Please welcome Dr. Tasha Dunn, one of my colleagues in the UNK Department of Communication with her guest blog post about her upcoming book, Taking Out the “Trash”: Mediated Representations and Lived Experiences of White Working-Class People, coming soon from Routledge Books.

By Tasha R. Dunn

Dr. Tasha Dunn

Dr. Tasha Dunn

I grew up in a trailer park, recently earned a Ph.D., and make my living digging in the trash. Many people find this hard to believe, especially given the oppressive ways residents of trailer parks—a vast majority of which are white and working-class—are depicted in popular media.

I don’t know about you but I have yet to find a poor or working-class white person portrayed in a positive and empowering manner. Additionally, the fact that I dig in the trash sounds a bit unusual for someone with a Ph.D. but the trash I dig in isn’t literal, it’s symbolic. I dig in “white trash,” which is the most common term used to describe the white working-class population—an irony when considering the current U.S. cultural climate where derogatory labels for a vast majority of minority groups are shunned.

The fact that white working-class people are associated with such a negative label is one of the reasons why I dig in “white trash”—I seek to understand and ultimately challenge it, which I do in my forthcoming book, Taking Out the “Trash”: Mediated Representations and Lived Experiences of White Working-Class People.

I wrote this book because, ever since I can remember, I have felt the weight of media on my shoulders. I remember sitting in front of the TV comparing images of white working class people on screen to my experiences growing up in a white working-class family and neighborhood. I would constantly make comparisons, finding people in films and television shows who both were and were not like me. I embraced our similarities (e.g., I was white, poor, and lived in a trailer), but was bothered by our differences.

I was not stupid. I was not a criminal. I was not excessively sexual. I was not dirty. Yet, because most of the white working-class people on screen were, people assumed I was, too. The “white trash” stereotype had a significant impact on the way I felt others saw me, and how I saw myself. This experience is what led me to write the book which, as the above suggests, analyzes the relationship between mediated representations and lived experiences of the white working-class population.

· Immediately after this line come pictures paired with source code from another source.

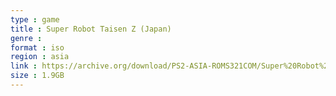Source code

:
 ```yaml
---
type : game
title : Super Robot Taisen Z (Japan)
genre : 
format : iso
region : asia
link : https://archive.org/download/PS2-ASIA-ROMS321COM/Super%20Robot%20Taisen%20Z%20%28Japan%29.7z
size : 1.9GB
---
```

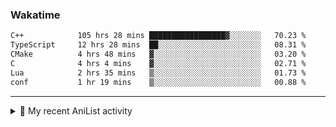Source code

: ### Wakatime
<!--START_SECTION:waka-->

```txt
C++            105 hrs 28 mins █████████████████▓░░░░░░░   70.23 %
TypeScript     12 hrs 28 mins  ██░░░░░░░░░░░░░░░░░░░░░░░   08.31 %
CMake          4 hrs 48 mins   ▓░░░░░░░░░░░░░░░░░░░░░░░░   03.20 %
C              4 hrs 4 mins    ▓░░░░░░░░░░░░░░░░░░░░░░░░   02.71 %
Lua            2 hrs 35 mins   ▒░░░░░░░░░░░░░░░░░░░░░░░░   01.73 %
conf           1 hr 19 mins    ▒░░░░░░░░░░░░░░░░░░░░░░░░   00.88 %
```

<!--END_SECTION:waka-->

<!--
<h4>Leetcode</h4>

![Leetcode](https://leetcard.jacoblin.cool/f01zy?ext=heatmap)
-->

---

<details>
  <summary>🌸 My recent AniList activity</summary>

  <!-- ANILIST_ACTIVITY:start -->

-   📺 Completed [Mushoku Tensei: Jobless Reincarnation Season 2](https://anilist.co/anime/146065) (16:01 28 June 2025)
-   📺 Completed [Mushoku Tensei: Jobless Reincarnation Cour 2](https://anilist.co/anime/127720) (22:33 25 June 2025)
-   📺 Completed [Mushoku Tensei: Jobless Reincarnation](https://anilist.co/anime/108465) (15:57 25 June 2025)
-   📺 Watched episode 2 - 10 of [Vinland Saga Season 2](https://anilist.co/anime/136430) (15:45 24 June 2025)
-   📺 Completed [Vinland Saga](https://anilist.co/anime/101348) (15:12 23 June 2025)

  <!-- ANILIST_ACTIVITY:end -->
</details>
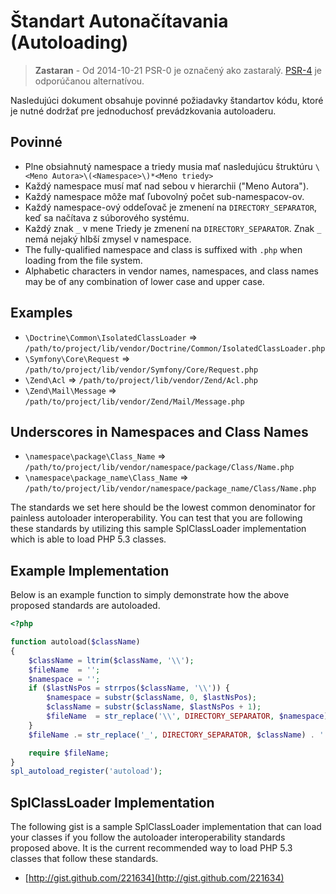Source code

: Štandart Autonačítavania (Autoloading)
====================

> **Zastaran** - Od 2014-10-21 PSR-0 je označený ako zastaralý. [PSR-4] je odporúčanou
alternatívou.

[PSR-4]: http://www.php-fig.org/psr/psr-4/

Nasledujúci dokument obsahuje povinné požiadavky štandartov kódu, ktoré
je nutné dodržať pre jednoduchosť prevádzkovania autoloaderu.

Povinné
---------

* Plne obsiahnutý namespace a triedy musia mať nasledujúcu štruktúru
  `\<Meno Autora>\(<Namespace>\)*<Meno triedy>`
* Každý namespace musí mať nad sebou v hierarchii ("Meno Autora").
* Každý namespace môže mať ľubovolný počet sub-namespacov-ov.
* Každý namespace-ový oddeľovač je zmenení na `DIRECTORY_SEPARATOR`, keď
  sa načítava z súborového systému.
* Každý znak `_` v mene Triedy je zmenení na
  `DIRECTORY_SEPARATOR`. Znak `_` nemá nejaký hlbší zmysel v
  namespace.
* The fully-qualified namespace and class is suffixed with `.php` when
  loading from the file system.
* Alphabetic characters in vendor names, namespaces, and class names may
  be of any combination of lower case and upper case.

Examples
--------

* `\Doctrine\Common\IsolatedClassLoader` => `/path/to/project/lib/vendor/Doctrine/Common/IsolatedClassLoader.php`
* `\Symfony\Core\Request` => `/path/to/project/lib/vendor/Symfony/Core/Request.php`
* `\Zend\Acl` => `/path/to/project/lib/vendor/Zend/Acl.php`
* `\Zend\Mail\Message` => `/path/to/project/lib/vendor/Zend/Mail/Message.php`

Underscores in Namespaces and Class Names
-----------------------------------------

* `\namespace\package\Class_Name` => `/path/to/project/lib/vendor/namespace/package/Class/Name.php`
* `\namespace\package_name\Class_Name` => `/path/to/project/lib/vendor/namespace/package_name/Class/Name.php`

The standards we set here should be the lowest common denominator for
painless autoloader interoperability. You can test that you are
following these standards by utilizing this sample SplClassLoader
implementation which is able to load PHP 5.3 classes.

Example Implementation
----------------------

Below is an example function to simply demonstrate how the above
proposed standards are autoloaded.

```php
<?php

function autoload($className)
{
    $className = ltrim($className, '\\');
    $fileName  = '';
    $namespace = '';
    if ($lastNsPos = strrpos($className, '\\')) {
        $namespace = substr($className, 0, $lastNsPos);
        $className = substr($className, $lastNsPos + 1);
        $fileName  = str_replace('\\', DIRECTORY_SEPARATOR, $namespace) . DIRECTORY_SEPARATOR;
    }
    $fileName .= str_replace('_', DIRECTORY_SEPARATOR, $className) . '.php';

    require $fileName;
}
spl_autoload_register('autoload');
```

SplClassLoader Implementation
-----------------------------

The following gist is a sample SplClassLoader implementation that can
load your classes if you follow the autoloader interoperability
standards proposed above. It is the current recommended way to load PHP
5.3 classes that follow these standards.

* [http://gist.github.com/221634](http://gist.github.com/221634)
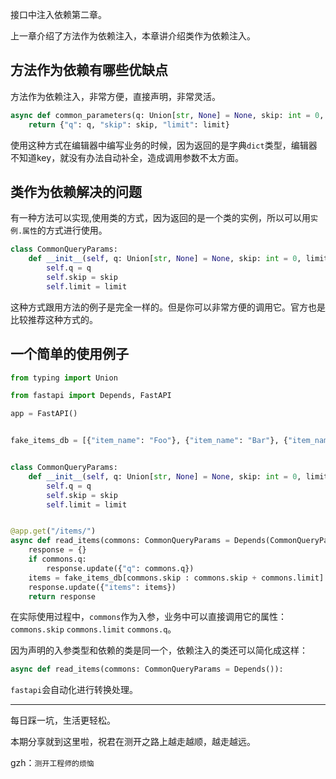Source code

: 接口中注入依赖第二章。

上一章介绍了方法作为依赖注入，本章讲介绍类作为依赖注入。

## 方法作为依赖有哪些优缺点

方法作为依赖注入，非常方便，直接声明，非常灵活。

```python
async def common_parameters(q: Union[str, None] = None, skip: int = 0, limit: int = 100):
    return {"q": q, "skip": skip, "limit": limit}
```

使用这种方式在编辑器中编写业务的时候，因为返回的是字典`dict`类型，编辑器不知道key，就没有办法自动补全，造成调用参数不太方面。

## 类作为依赖解决的问题

有一种方法可以实现,使用类的方式，因为返回的是一个类的实例，所以可以用`实例.属性`的方式进行使用。

```python
class CommonQueryParams:
    def __init__(self, q: Union[str, None] = None, skip: int = 0, limit: int = 100):
        self.q = q
        self.skip = skip
        self.limit = limit
```

这种方式跟用方法的例子是完全一样的。但是你可以非常方便的调用它。官方也是比较推荐这种方式的。


## 一个简单的使用例子

```python
from typing import Union

from fastapi import Depends, FastAPI

app = FastAPI()


fake_items_db = [{"item_name": "Foo"}, {"item_name": "Bar"}, {"item_name": "Baz"}]


class CommonQueryParams:
    def __init__(self, q: Union[str, None] = None, skip: int = 0, limit: int = 100):
        self.q = q
        self.skip = skip
        self.limit = limit


@app.get("/items/")
async def read_items(commons: CommonQueryParams = Depends(CommonQueryParams)):
    response = {}
    if commons.q:
        response.update({"q": commons.q})
    items = fake_items_db[commons.skip : commons.skip + commons.limit]
    response.update({"items": items})
    return response
```

在实际使用过程中，`commons`作为入参，业务中可以直接调用它的属性：`commons.skip` `commons.limit` `commons.q`。

因为声明的入参类型和依赖的类是同一个，依赖注入的类还可以简化成这样：

```python
async def read_items(commons: CommonQueryParams = Depends()):
```

`fastapi`会自动化进行转换处理。


***

每日踩一坑，生活更轻松。

本期分享就到这里啦，祝君在测开之路上越走越顺，越走越远。

gzh：`测开工程师的烦恼`

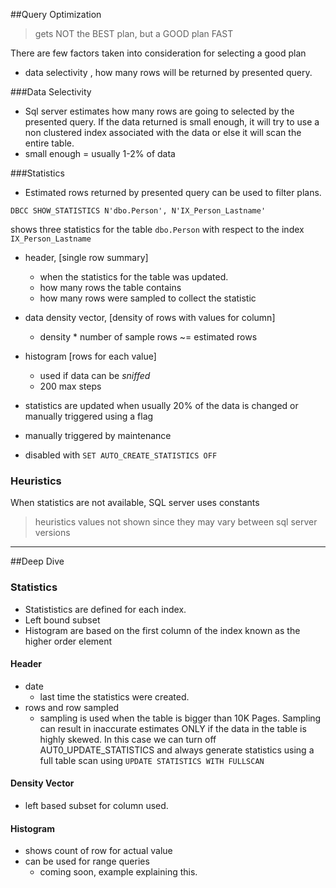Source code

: ##Query Optimization

>  gets NOT the BEST plan, but a GOOD plan FAST

There are few factors taken into consideration for selecting a good plan
- data selectivity , how many rows will be returned by presented query.


###Data Selectivity
- Sql server estimates how many rows are going to selected by the presented query. If the data returned is small enough, it will try to use a non clustered index associated with the data or else it will scan the entire table.
- small enough = usually 1-2% of data

###Statistics
- Estimated rows returned by presented query can be used to filter plans.

```
DBCC SHOW_STATISTICS N'dbo.Person', N'IX_Person_Lastname'
```
shows three statistics for the table `dbo.Person` with respect to the index `IX_Person_Lastname`

- header, [single row summary]
  -  when the statistics for the table was updated. 
  -  how many rows the table contains
  -  how many rows were sampled to collect the statistic
- data density vector, [density of rows with values for column]
  -  density * number of sample rows ~= estimated rows
- histogram [rows for each value]
  - used if data can be _sniffed_
  - 200 max steps

- statistics are updated when usually 20% of the data is changed or manually triggered using a flag
- manually triggered by maintenance
- disabled with `SET AUTO_CREATE_STATISTICS OFF`

### Heuristics

When statistics are not available, SQL server uses constants

> heuristics values not shown since they may vary between sql server versions

<hr/>


##Deep Dive

### Statistics
- Statististics are defined for each index. 
- Left bound subset
- Histogram are based on the first column of the index known as the higher order element

#### Header
- date  
   - last time the statistics were created. 
- rows and row sampled
   -  sampling is used when the table is bigger than 10K Pages. Sampling can result in inaccurate estimates ONLY if the data in the table is highly skewed. In this case we can turn off AUT0_UPDATE_STATISTICS and always generate statistics using a full table scan using `UPDATE STATISTICS WITH FULLSCAN`
#### Density Vector
- left based subset for column used.
#### Histogram
- shows count of row for actual value
- can be used for range queries
  - coming soon, example explaining this.  
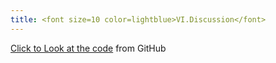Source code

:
 ```yaml
---
title: <font size=10 color=lightblue>VI.Discussion</font>
---
```



[Click to Look at the code](https://github.com/Jiayun-Zhang/LAMAS_project) from GitHub

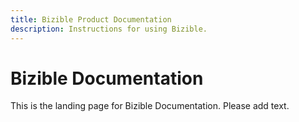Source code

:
 ```yaml
---
title: Bizible Product Documentation
description: Instructions for using Bizible.
---
```


# Bizible Documentation

This is the landing page for Bizible Documentation. Please add text.

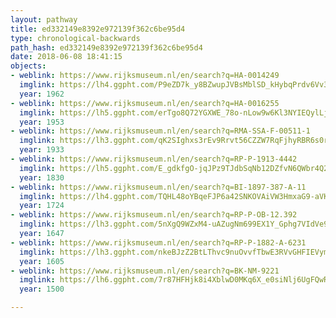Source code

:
 ```yaml
---
layout: pathway
title: ed332149e8392e972139f362c6be95d4
type: chronological-backwards
path_hash: ed332149e8392e972139f362c6be95d4
date: 2018-06-08 18:41:15
objects:
- weblink: https://www.rijksmuseum.nl/en/search?q=HA-0014249
  imglink: https://lh4.ggpht.com/P9eZD7k_y8BZwupJVBsMblSD_kHybqPrdv6Vv3GhtM6fzjJ5fWmWzvAu-ZwoUhx-Iw25gNE-K7BRYHxy0im-r71wvcs=s200
  year: 1962
- weblink: https://www.rijksmuseum.nl/en/search?q=HA-0016255
  imglink: https://lh5.ggpht.com/erTgo8Q72YGXWE_78o-nLow9w6Kl3NYIEQylLjnOt1oIcAd3jSJYvgFmH91yiBdT1mjw4LJ72jSBQq32OxRXRUbVsA=s200
  year: 1953
- weblink: https://www.rijksmuseum.nl/en/search?q=RMA-SSA-F-00511-1
  imglink: https://lh3.ggpht.com/qK2SIghxs3rEv9Rrvt56CZZW7RqFjhyRBR6s0r3UtNBSwaxVFyYPHJnU_oZtN5IUJZZjFW-jwAqFImsRNkHo6Zdxm70=s200
  year: 1933
- weblink: https://www.rijksmuseum.nl/en/search?q=RP-P-1913-4442
  imglink: https://lh5.ggpht.com/E_gdkfgO-jqJPz9TJdbSqNb12DZfvN6QWbr4Q2qBzrLrwCES_Y_auLa4t8hdo5UzA1ioUqGNcrZMNHyK1BulEaxajQ=s200
  year: 1830
- weblink: https://www.rijksmuseum.nl/en/search?q=BI-1897-387-A-11
  imglink: https://lh4.ggpht.com/TQHL48oYBqeFJP6a42SNKOVAiVW3HmxaG9-aVKQU-KMBKzxtvJqEa6dq7WFXL1aghK-rGimtumV2z1gjF30kxNG_lws=s200
  year: 1724
- weblink: https://www.rijksmuseum.nl/en/search?q=RP-P-OB-12.392
  imglink: https://lh3.ggpht.com/5nXgQ9WZxM4-uAZugNm699EX1Y_Gphg7VIdVe90jZ4I3PG5lHAxjZJd4ZkWHnc0mCBhNAThl-nXaMAKw0mn4Y9jNpw=s200
  year: 1647
- weblink: https://www.rijksmuseum.nl/en/search?q=RP-P-1882-A-6231
  imglink: https://lh3.ggpht.com/nkeBJzZ2BtLThvc9nuOvvfTbwE3RVvGHFIEVymhByA8x6wf2scCJmgeKuJiYchsxWKGtwP2DMccg27jrUgvOEyMNPCk=s200
  year: 1605
- weblink: https://www.rijksmuseum.nl/en/search?q=BK-NM-9221
  imglink: https://lh6.ggpht.com/7r87HFHjk8i4XblwD0MKq6X_e0siNlj6UgFQwRrdUWpTIFovjliBmaNB2N08VMmf1-MZ8ZqRk2XhxkPLW2u0B9oUsSK_=s200
  year: 1500

---
```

I begin by analyzing how white working-class people are depicted in media, with a particular focus on reality television because this is the genre where they are featured most often as evidenced by the slew of recent shows such as Here Comes Honey Boo Boo (2011-2014), Swamp People (2010-present), Duck Dynasty (2012-2017), Welcome to Myrtle Manor (2013-2015), Hillbilly Handfishin’ (2011-2012), Appalachian Outlaws (2014-2015), Moonshiners (2011-present), Redneck Island (2012-2016), and more.

Next, I interview and spend time with members of the white working-class to understand how they respond to and deal with the stereotypes and oppressive ideas about this population that are communicated in reality television and other media outlets.

A focus on white working-class people is important, not only because of their increasing presence in media, but also because of their role in fueling the unprecedented rise of Donald Trump—a phenomenon that has made this population a central subject of U.S. cultural discourse.

While the “white trash” stereotype may make it easy to dismiss members of the white working-class population as buffoons—a situation I know all too well—their role in fostering Trump’s success indicates it is time to think in more complex ways about white working-class people than we have in the past, which is exactly what my book intends to do. Rather than relying solely on analyses of mediated portrayals to contribute to understandings of a highly influential population, my book digs deeper in the “white trash” to provide alternative stories that are rarely, if ever, found in popular media; stories that illuminate the multidimensionality of a population that is often portrayed in one-dimensional ways to better understand their role within, and influence upon, U.S. culture.

Come dig in the trash with me by reading my book. While I don’t have the space to fully explain what you will find, what I can say is that you will undoubtedly discover pieces of this population’s story that have been buried and unaccounted for, but are powerful, complex, and important to engage.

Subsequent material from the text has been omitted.